Whose responsibility are these headers, anyway?

Opening Chrome, we see that Playground works fine there even though the 304 Not Modified responses still don't include the Cross-Origin-Resource-Policy security header. Obviously, 200 OK responses do include that header — the site was broken when they did not.

So we're either slipping a script past Chrome's security protocols ... or Safari is failing to properly apply the security header on cached resources.

When in doubt, consult the official specification:

The 304 (Not Modified) status code indicates that a conditional GET or HEAD request has been received and would have resulted in a 200 (OK) response [...] the server is therefore redirecting the client to make use of that stored representation as if it were the content of a 200 (OK) response.
[...]
Since the goal of a 304 response is to minimize information transfer when the recipient already has one or more cached representations, a sender SHOULD NOT generate representation metadata other than the above listed fields unless said metadata exists for the purpose of guiding cache updates [...]

Section 15.4.5.: 304 Not Modified, RFC 9110, Internet Engineering Task Force (IETF)

As the Cross-Origin-Resource-Policy header has nothing to do with cache updates, the spec unambiguously says it should not be included in 304 Not Modified responses. Instead, the client is expected to use the stored resource as if from a 200 OK response. This surely includes any relevant headers that the 200 OK would (and previously did!) contain, like our Cross-Origin-Resource-Policy header.

A bug in Safari / WebKit

Knowing what we know now, here's a review of what was breaking in Playground and why:

On cache miss, Safari gets the web worker script with proper security headers, and everything is fine.
On cache hit, the server doesn't include security headers, expecting Safari to act as if the response were the prior 200 OK which included those headers.
Safari does not do so, and the missing headers cause the web worker script to be rejected.
If the page loads the script multiple times, we'll see one rejection message in the console for each cache hit for that script.

The specification points to the Safari caching code as the cause of the bug.

But it's also perfectly understandable how a bug like this might happen. Browsers are among the most complex pieces of software in existence. This bug is a complex interaction of different systems evolved under competing pressures: maximum performance versus uncompromising security.

Rather than being frustrated with Safari / WebKit maintainers, we should appreciate their hard work, and make their job just a bit easier by providing the best possible description and reproduction of the bug. I filed a bug report for this bug with the best information I could gather with my limited web development experience.

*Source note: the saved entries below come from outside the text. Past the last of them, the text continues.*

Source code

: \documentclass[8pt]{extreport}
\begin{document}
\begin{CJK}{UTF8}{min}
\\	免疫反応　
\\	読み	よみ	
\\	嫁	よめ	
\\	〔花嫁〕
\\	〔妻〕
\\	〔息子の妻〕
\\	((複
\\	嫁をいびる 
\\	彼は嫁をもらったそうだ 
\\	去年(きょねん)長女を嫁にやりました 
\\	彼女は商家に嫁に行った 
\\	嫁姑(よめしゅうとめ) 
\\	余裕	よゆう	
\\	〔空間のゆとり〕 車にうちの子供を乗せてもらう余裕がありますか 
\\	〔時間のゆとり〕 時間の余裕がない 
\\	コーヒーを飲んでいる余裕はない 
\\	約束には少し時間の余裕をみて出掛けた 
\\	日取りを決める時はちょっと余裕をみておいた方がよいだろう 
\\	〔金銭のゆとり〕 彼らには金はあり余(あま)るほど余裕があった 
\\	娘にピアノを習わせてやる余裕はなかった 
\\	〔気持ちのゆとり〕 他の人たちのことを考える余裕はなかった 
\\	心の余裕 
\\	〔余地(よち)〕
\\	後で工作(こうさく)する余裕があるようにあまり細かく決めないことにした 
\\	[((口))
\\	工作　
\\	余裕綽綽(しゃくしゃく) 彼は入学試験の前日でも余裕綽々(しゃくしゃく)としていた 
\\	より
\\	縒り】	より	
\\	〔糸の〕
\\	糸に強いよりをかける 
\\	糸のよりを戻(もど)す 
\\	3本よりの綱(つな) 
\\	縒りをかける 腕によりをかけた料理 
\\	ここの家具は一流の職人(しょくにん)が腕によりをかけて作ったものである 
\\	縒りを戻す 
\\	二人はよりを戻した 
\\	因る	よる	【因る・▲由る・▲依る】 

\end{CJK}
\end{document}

In the meantime, we can work around the bug by disabling caching for web worker scripts using our Cache-Control: no-store header.

Playground is sadly not yet functional on Safari or iOS due to another more severe Safari/WebKit bug that the other Playground authors and I haven't managed to work around yet. We have some ideas, though, so all is not lost!

Thanks to Bojan Serafimov and Amos Wenger for their feedback on drafts of this post. Any mistakes are mine alone.